Even as a wee tot, I prepared to become a professional groom. I shined and combed my Breyer collection and herd of stick horses (not kidding) to perfection. I was totally ready to be a Professional Pony Brusher. Since I was 7, my Christmas list may not have changed (No. 1 item... Real Horse), but my knowledge of horses and the professionals that surround them has immensely.
When I had the offer to start a “groom’s perspective” blog for the Chronicle, my first questions were centered around what to make of it. Should I discuss current issues? Helpful turnout tips? Humorous recollections of the horses I've worked with?
At some point, I am sure it will be all of these things, but for now I am excited to embrace the opportunity to put down on paper some of the things I've learned along my path through the dressage community, though my path has been a short one compared to the distance I still have to go!
Thus far, I have been able to meet some of the most inspiring, talented, compassionate people in my journey, build a network of people to glean advice from, and watch the best of the best practice, work and compete—all opportunities that accompany the “groom’s life.” Like everyone in the horse industry, I am definitely always still learning, and I often find myself trying to figure out how to make it all easier and simpler from watching and listening to those who have been at it for years (or even decades) longer than I have.
After graduating from William Woods University in Fulton, Mo., in 2011, I began my master's program (which I will go back to, when these horses stop eating my free time!).

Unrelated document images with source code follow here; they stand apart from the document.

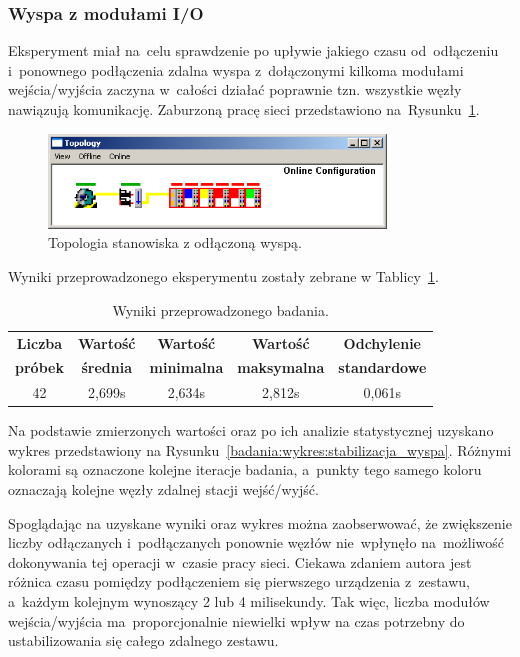 \subsubsection{Wyspa z modułami I/O}
Eksperyment miał na~celu sprawdzenie po upływie jakiego czasu od~odłączeniu i~ponownego podłączenia zdalna wyspa z~dołączonymi kilkoma modułami wejścia/wyjścia zaczyna w~całości działać poprawnie tzn. wszystkie węzły nawiązują komunikację. Zaburzoną pracę sieci przedstawiono na~Rysunku~\ref{coupler}.
\begin{figure}[!htb] 	\centering 	\includegraphics[width=0.8\textwidth]{images/topologyCPerror} \caption{Topologia stanowiska z odłączoną wyspą.} \label{coupler} \end{figure}

Wyniki przeprowadzonego eksperymentu zostały zebrane w Tablicy~\ref{badania:wyniki:stabilizacja_wyspa}.
\begin{table}[!htb]
\begin{center}
\begin{tabular}{| c | c | c | c | c |}\hline
\textbf{Liczba} & \textbf{Wartość} & \textbf{Wartość} & \textbf{Wartość} & \textbf{Odchylenie} \\
\textbf{próbek} & \textbf{średnia} & \textbf{minimalna} & \textbf{maksymalna} & \textbf{standardowe} \\\hline\hline
42 & 2,699s & 2,634s & 2,812s & 0,061s \\\hline
\end{tabular}
\end{center}
\vspace*{-6mm}
  \caption{Wyniki przeprowadzonego badania.}
	\label{badania:wyniki:stabilizacja_wyspa}
\end{table}

Na podstawie zmierzonych wartości oraz po ich analizie statystycznej uzyskano wykres przedstawiony na Rysunku~\ref{badania:wykres:stabilizacja_wyspa}. Różnymi kolorami są oznaczone kolejne iteracje badania, a~punkty tego samego koloru oznaczają kolejne węzły zdalnej stacji wejść/wyjść.


Spoglądając na uzyskane wyniki oraz wykres można zaobserwować, że zwiększenie liczby odłączanych i~podłączanych ponownie węzłów nie~wpłynęło na~możliwość dokonywania tej operacji w~czasie pracy sieci. Ciekawa zdaniem autora jest różnica czasu pomiędzy podłączeniem się pierwszego urządzenia z~zestawu, a~każdym kolejnym wynoszący 2 lub 4 milisekundy. Tak więc, liczba modułów wejścia/wyjścia ma~proporcjonalnie niewielki wpływ na czas potrzebny do ustabilizowania się całego zdalnego zestawu.

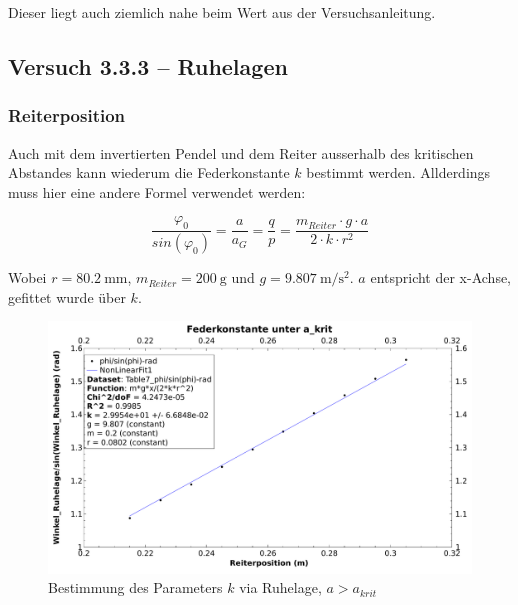 Dieser liegt auch ziemlich nahe beim Wert aus der Versuchsanleitung.


\clearpage
\subsection{Versuch 3.3.3 -- Ruhelagen}
\label{subsec:ruhelagen}


\subsubsection{Reiterposition}
\label{subsubsec:reiterpos}


Auch  mit dem  invertierten Pendel  und dem  Reiter ausserhalb  des kritischen
Abstandes kann  wiederum die  Federkonstante $k$  bestimmt werden. Allderdings
muss hier eine andere Formel verwendet werden:

\begin{equation}
    \frac{\varphi_0}{sin(\varphi_0)} = \frac{a}{a_G} = \frac{q}{p} = \frac{m_{Reiter} \cdot g \cdot a}{2 \cdot k \cdot r^2}
\end{equation}

Wobei $r =  \SI{80.2}{\milli\meter}$, $m_{Reiter} = \SI{200}{\gram}$  und $g =
\SI{9.807}{\meter\per\second\squared}$. $a$  entspricht der  x-Achse, gefittet
wurde \"uber $k$.

\begin{figure}[h!]
    \centering
    \includegraphics[width=\textwidth]{images/333a.pdf}
    \caption{%
        Bestimmung des Parameters $k$ via Ruhelage, $a>a_{krit}$
    }
    \label{fig:333a}
\end{figure}

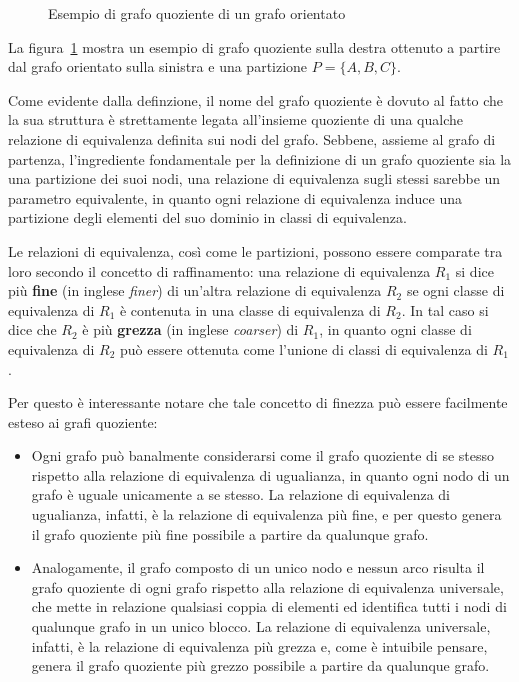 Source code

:\begin{figure}[h]
    \centering
    
    \caption{Esempio di grafo quoziente di un grafo orientato}
    \label{fig:quotient-graph-example}
\end{figure}

La figura~\ref{fig:quotient-graph-example} mostra un esempio di grafo quoziente sulla destra ottenuto a partire dal
grafo orientato sulla sinistra e una partizione $P = \{A, B, C\}$. \newline

Come evidente dalla definzione, il nome del grafo quoziente \`e dovuto al fatto che la sua struttura \`e
strettamente legata all'insieme quoziente di una qualche relazione di equivalenza definita sui nodi del grafo.
Sebbene, assieme al grafo di partenza, l'ingrediente fondamentale per la definizione di un grafo quoziente sia la
una partizione dei suoi nodi, una relazione di equivalenza sugli stessi sarebbe un parametro equivalente, in quanto
ogni relazione di equivalenza induce una partizione degli elementi del suo dominio in classi di equivalenza.

Le relazioni di equivalenza, così come le partizioni, possono essere comparate tra
loro secondo il concetto di raffinamento: una relazione di equivalenza $R_1$ si dice più \textbf{fine}
(in inglese \textit{finer}) di un'altra relazione di equivalenza $R_2$ se ogni classe di equivalenza di $R_1$ \`e
contenuta in una classe di equivalenza di $R_2$.
In tal caso si dice che $R_2$ \`e più \textbf{grezza} (in inglese \textit{coarser}) di $R_1$, in quanto ogni classe
di equivalenza di $R_2$ pu\`o essere ottenuta come l'unione di classi di equivalenza di $R_1$. \newline

Per questo \`e interessante notare che tale concetto di finezza pu\`o essere facilmente esteso ai grafi quoziente:
\begin{itemize}
    \item Ogni grafo pu\`o banalmente considerarsi come il grafo quoziente di se stesso rispetto
    alla relazione di equivalenza di ugualianza, in quanto ogni nodo di un grafo \`e uguale unicamente a se stesso.
    La relazione di equivalenza di ugualianza, infatti, \`e la relazione di equivalenza pi\`u fine, e per questo
    genera il grafo quoziente pi\`u fine possibile a partire da qualunque grafo.
    \item Analogamente, il grafo composto di un unico nodo e nessun arco risulta il grafo quoziente di ogni grafo
    rispetto alla relazione di equivalenza universale, che mette in relazione qualsiasi coppia di elementi ed
    identifica tutti i nodi di qualunque grafo in un unico blocco.
    La relazione di equivalenza universale, infatti, \`e la relazione di equivalenza pi\`u grezza e, come \`e
    intuibile pensare, genera il grafo quoziente pi\`u grezzo possibile a partire da qualunque grafo.
\end{itemize}

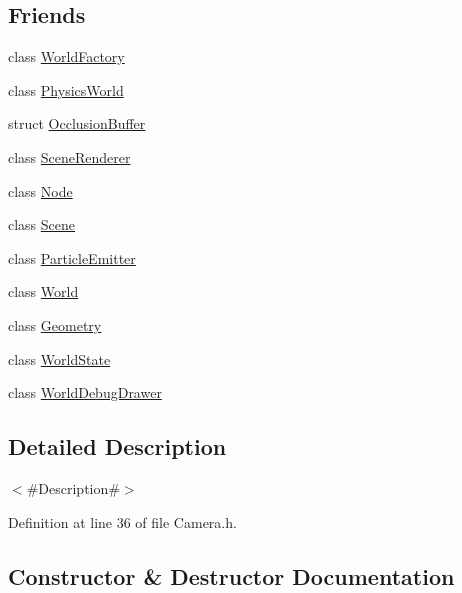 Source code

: \subsection*{Friends}
\begin{DoxyCompactItemize}
\item 
class \mbox{\hyperlink{classnjli_1_1_camera_acb96ebb09abe8f2a37a915a842babfac}{World\+Factory}}
\item 
class \mbox{\hyperlink{classnjli_1_1_camera_abd7959b8cbcd7c25bc6c0c8b1ea26ce6}{Physics\+World}}
\item 
struct \mbox{\hyperlink{classnjli_1_1_camera_af60c965608a88762c5d3b48490472319}{Occlusion\+Buffer}}
\item 
class \mbox{\hyperlink{classnjli_1_1_camera_aae6efa51fde36cf2c0759009ba7b19c0}{Scene\+Renderer}}
\item 
class \mbox{\hyperlink{classnjli_1_1_camera_a6db9d28bd448a131448276ee03de1e6d}{Node}}
\item 
class \mbox{\hyperlink{classnjli_1_1_camera_a032858ae1fe02d2d1170981c2af2d67c}{Scene}}
\item 
class \mbox{\hyperlink{classnjli_1_1_camera_a82b374d797a09668286ac5cf26f539f3}{Particle\+Emitter}}
\item 
class \mbox{\hyperlink{classnjli_1_1_camera_a7b4bcdf992c21ae83363f25df05b1d25}{World}}
\item 
class \mbox{\hyperlink{classnjli_1_1_camera_a9aca7b7350e6ffa0e2d6320834ad1857}{Geometry}}
\item 
class \mbox{\hyperlink{classnjli_1_1_camera_a59cdb6fe5b378389e35b8b2a2f4e990e}{World\+State}}
\item 
class \mbox{\hyperlink{classnjli_1_1_camera_a1b3bfa4a6d43aea5db6bd35f03087249}{World\+Debug\+Drawer}}
\end{DoxyCompactItemize}


\subsection{Detailed Description}
$<$\#\+Description\#$>$ 

Definition at line 36 of file Camera.\+h.



\subsection{Constructor \& Destructor Documentation}
\mbox{\label{classnjli_1_1_camera_a6b242e7ea1b008c3073fea985ac01bc7}} 
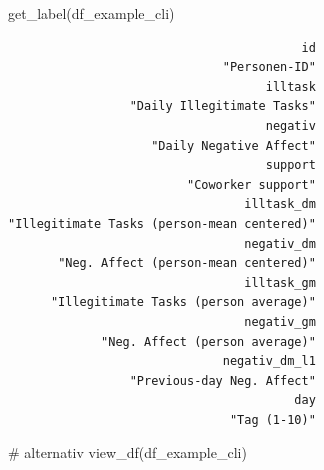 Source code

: \documentclass[
  letterpaper,
  DIV=11,
  numbers=noendperiod]{scrreprt}
\newenvironment{Shaded}{\begin{snugshade}}{\end{snugshade}}
\newcommand{\CommentTok}[1]{\textcolor[rgb]{0.37,0.37,0.37}{#1}}
\newcommand{\FunctionTok}[1]{\textcolor[rgb]{0.28,0.35,0.67}{#1}}
\newcommand{\NormalTok}[1]{\textcolor[rgb]{0.00,0.23,0.31}{#1}}
\begin{document}
\begin{Shaded}
\begin{Highlighting}[]
\FunctionTok{get\_label}\NormalTok{(df\_example\_cli)}
\end{Highlighting}
\end{Shaded}

\begin{verbatim}
                                         id 
                              "Personen-ID" 
                                    illtask 
                 "Daily Illegitimate Tasks" 
                                    negativ 
                    "Daily Negative Affect" 
                                    support 
                         "Coworker support" 
                                 illtask_dm 
"Illegitimate Tasks (person-mean centered)" 
                                 negativ_dm 
       "Neg. Affect (person-mean centered)" 
                                 illtask_gm 
      "Illegitimate Tasks (person average)" 
                                 negativ_gm 
             "Neg. Affect (person average)" 
                              negativ_dm_l1 
                 "Previous-day Neg. Affect" 
                                        day 
                               "Tag (1-10)" 
\end{verbatim}

\begin{Shaded}
\begin{Highlighting}[]
\CommentTok{\# alternativ}
\FunctionTok{view\_df}\NormalTok{(df\_example\_cli)}
\end{Highlighting}
\end{Shaded}
\end{document}

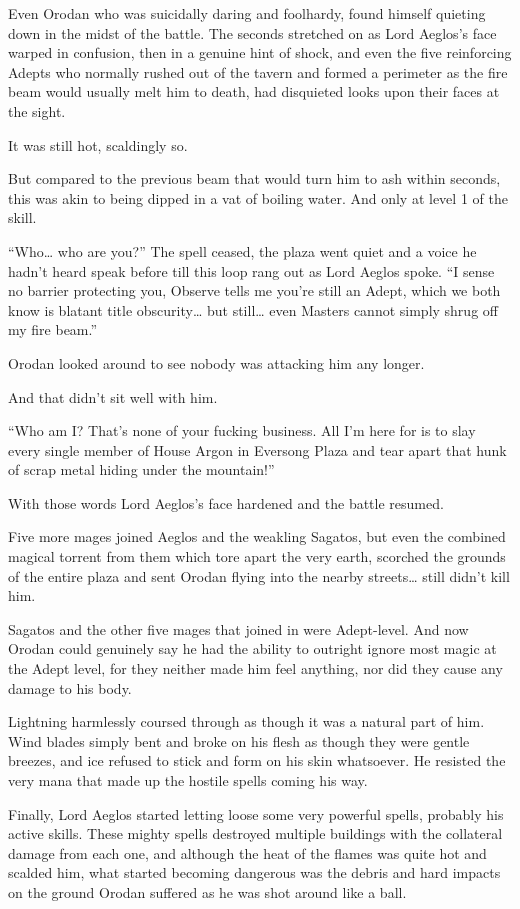 \documentclass[a4paper,10pt]{book}
\begin{document}
Even Orodan who was suicidally daring and foolhardy, found himself quieting down in the midst of the battle. The seconds stretched on as Lord Aeglos’s face warped in confusion, then in a genuine hint of shock, and even the five reinforcing Adepts who normally rushed out of the tavern and formed a perimeter as the fire beam would usually melt him to death, had disquieted looks upon their faces at the sight.\par
It was still hot, scaldingly so.\par
But compared to the previous beam that would turn him to ash within seconds, this was akin to being dipped in a vat of boiling water. And only at level 1 of the skill.\par
“Who… who are you?” The spell ceased, the plaza went quiet and a voice he hadn’t heard speak before till this loop rang out as Lord Aeglos spoke. “I sense no barrier protecting you, Observe tells me you’re still an Adept, which we both know is blatant title obscurity… but still… even Masters cannot simply shrug off my fire beam.”\par
Orodan looked around to see nobody was attacking him any longer.\par
And that didn’t sit well with him.\par
“Who am I? That’s none of your fucking business. All I’m here for is to slay every single member of House Argon in Eversong Plaza and tear apart that hunk of scrap metal hiding under the mountain!”\par
With those words Lord Aeglos’s face hardened and the battle resumed.\par
Five more mages joined Aeglos and the weakling Sagatos, but even the combined magical torrent from them which tore apart the very earth, scorched the grounds of the entire plaza and sent Orodan flying into the nearby streets… still didn’t kill him.\par
Sagatos and the other five mages that joined in were Adept-level. And now Orodan could genuinely say he had the ability to outright ignore most magic at the Adept level, for they neither made him feel anything, nor did they cause any damage to his body.\par
Lightning harmlessly coursed through as though it was a natural part of him. Wind blades simply bent and broke on his flesh as though they were gentle breezes, and ice refused to stick and form on his skin whatsoever. He resisted the very mana that made up the hostile spells coming his way.\par
Finally, Lord Aeglos started letting loose some very powerful spells, probably his active skills. These mighty spells destroyed multiple buildings with the collateral damage from each one, and although the heat of the flames was quite hot and scalded him, what started becoming dangerous was the debris and hard impacts on the ground Orodan suffered as he was shot around like a ball.\par
\end{document}
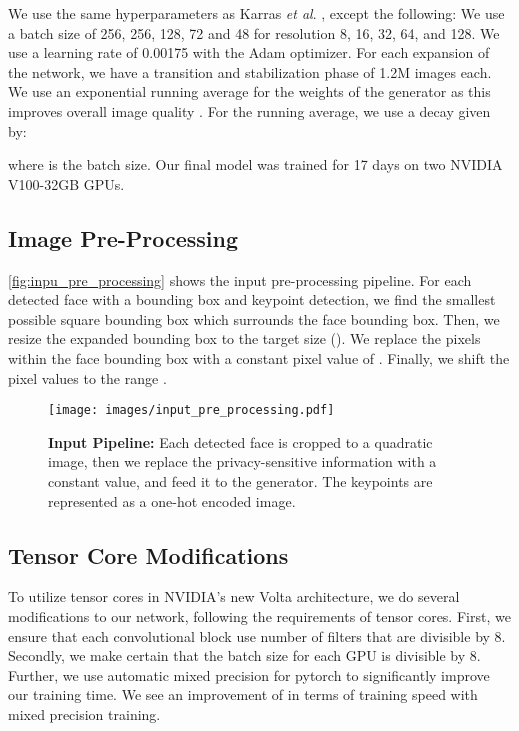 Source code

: \documentclass[runningheads]{llncs}
\newcommand{\etal}{\textit{et al}. }
\begin{document}
We use the same hyperparameters as Karras \etal \cite{Karras2017}, except the following:
We use a batch size of 256, 256, 128, 72 and 48 for resolution 8, 16, 32, 64, and 128.
We use a learning rate of 0.00175 with the Adam optimizer.
For each expansion of the network, we have a transition and stabilization phase of 1.2M images each.
We use an exponential running average for the weights of the generator as this improves overall image quality \cite{yazici2018unusual}.
For the running average, we use a decay  given by:



where  is the batch size.
Our final model was trained for 17 days on two NVIDIA V100-32GB GPUs. 

\subsection*{Image Pre-Processing}

\autoref{fig:inpu_pre_processing} shows the input pre-processing pipeline.
For each detected face with a bounding box and keypoint detection, we find the smallest possible square bounding box which surrounds the face bounding box. 
Then, we resize the expanded bounding box to the target size ().
We replace the pixels within the face bounding box with a constant pixel value of .
Finally, we shift the pixel values to the range . 



\begin{figure}
	\centering
	\texttt{[image: images/input\_pre\_processing.pdf]}
	\caption{\textbf{Input Pipeline:} Each detected face is cropped to a quadratic image, then we replace the privacy-sensitive information with a constant value, and feed it to the generator. The keypoints are represented as a one-hot encoded image.}
	\label{fig:inpu_pre_processing}
\end{figure}


\subsection*{Tensor Core Modifications}

To utilize tensor cores in NVIDIA's new Volta architecture, we do several modifications to our network, following the requirements of tensor cores.
First, we ensure that each convolutional block use number of filters that are divisible by 8. 
Secondly, we make certain that the batch size for each GPU is divisible by 8.
Further, we use automatic mixed precision for pytorch \cite{nvidia_apex} to significantly improve our training time.
We see an improvement of  in terms of training speed with mixed precision training.


 

\end{document}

But I took a break from my studies to jump head first into the Real World.
That jump, however, was not an easy one. No longer are there professors and school horses to lead you through the questions and obstacles you discover along the way in a friendly, constructive manner. You don’t get to sit in class and take notes, have a coffee with a friend, and snuggle up on your couch to study before your test. In fact, the only real advice I was ever given regarding what you need in the industry is to invest in patience and a sense of humor—words I'm sure that were written by a poor soul who lacked both when he or she first started working with horses!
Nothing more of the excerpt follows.